AWorld’s evaluation system provides a comprehensive and flexible evaluation framework that supports diverse evaluation scenarios and objectives—such as multi-agent systems, tool usage, and task completion quality. Built on a modular design, it allows users to easily extend evaluation capabilities to meet specific needs, forming a critical foundation for the continuous improvement of agents.

Core Components

  • Evaluation Target (**EvalTarget**)
    The central concept of the evaluation system, defining what to evaluate and how to evaluate it.
    • Built-in Evaluation Targets:
      • AworldAgentEvalTarget: Evaluates the performance of AWorld agents.
      • AworldTaskEvalTarget: Evaluates the completion quality of AWorld tasks.
    • Custom Evaluation Targets: Users can implement their own by subclassing EvalTarget. The core logic resides in the predict method, which executes the evaluation and returns results.
  • Metrics
    • Functional Metrics: Measure task accuracy and correctness.
    • Performance Metrics: Assess execution efficiency and resource consumption.
    • Quality Metrics: Evaluate output quality, fluency, diversity, etc.
  • Evaluation Dataset (**EvalDataset**)
    Stores evaluation data in various formats (e.g., JSON, CSV). Each entry includes input data and expected output, enabling comparison against actual agent responses.
  • EvaluateRunner
    Orchestrates the entire evaluation pipeline: loading datasets, executing evaluations, collecting results, and generating reports.

Evaluation Workflow

  1. Evaluation Configuration
    Before evaluation, configure:
    • Evaluation target type
    • Dataset path
    • Selected metrics
    • Evaluation strategy
    • Output directory
  2. Data Loading
    Load evaluation data (inputs + expected outputs) from the specified dataset in supported formats.
  3. Evaluation Execution
    For each data item:
    • Feed input to the evaluation target
    • Invoke the target’s predict method
    • Collect execution results
    • Compute metrics
    • Log the evaluation trace
  4. Result Analysis
    After completion, the framework provides:
    • Detailed Results: Per-case evaluation outcomes
    • Execution Summary: Overall success rate, average metrics, total runtime, etc.
    • Evaluation Report: Insights including failure analysis, performance breakdowns, and visualizations
    • Result Persistence: Saves all results to the configured output directory

Code Example

from aworld.evaluations.base import Evaluator, EvalTarget, EvalDataCase
from aworld.core.task import Task
from aworld.runner import Runners


class MyEvalTarget(EvalTarget):
    async def predict(self, index: int, input: EvalDataCase[dict]) -> dict:
        # Extract input and expected output
        task_input = input.case_data["input"]
        expected_output = input.case_data["expected"]

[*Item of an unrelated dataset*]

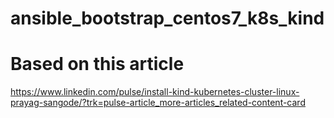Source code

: # ansible_bootstrap_centos7_k8s_kind

# Based on this article
https://www.linkedin.com/pulse/install-kind-kubernetes-cluster-linux-prayag-sangode/?trk=pulse-article_more-articles_related-content-card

        # Execute the task
        result = await Runners.run_task(
            task=Task(input=task_input, agent=my_agent)
        )

        # Return evaluation metrics
        return {
            "success": result.answer == expected_output,
            "accuracy": calculate_accuracy(result.answer, expected_output),
            "time_cost": result.time_cost
        }


# Create evaluator
evaluator = Evaluator(
    eval_target=MyEvalTarget(),
    dataset=my_dataset
)

# Run evaluation
results = await evaluator.evaluate()

Best Practices

Evaluation framework's modular, extensible design ensures that AWorld’s evaluation system remains both powerful out-of-the-box and adaptable to advanced research or production requirements.

The framework supports four common evaluation patterns:

  1. Single-Item Evaluation: Assess individual cases for precise performance testing.
  2. Batch Evaluation: Evaluate an entire dataset for holistic performance analysis.
  3. Comparative Evaluation: Compare multiple models or agent configurations.
  4. Progressive Evaluation: Gradually increase task complexity to probe capability boundaries.

Custom Evaluation Metrics

Users can define custom metrics by implementing the Scorer interface:

from aworld.evaluations.base import Scorer


class CustomScore(Scorer):
    async def score(self, index: int, input: EvalDataCase[EvalCaseDataType], output: dict) -> ScorerResult:
        # Implement custom scoring logic
        return custom_score

Custom Evaluation Strategies

Custom evaluation logic can be implemented by inheriting from EvalTarget:

class CustomEvalTarget(EvalTarget):
    async def predict(self, index: int, input: EvalDataCase[dict]) -> dict:
        # Implement domain-specific evaluation strategy
        pass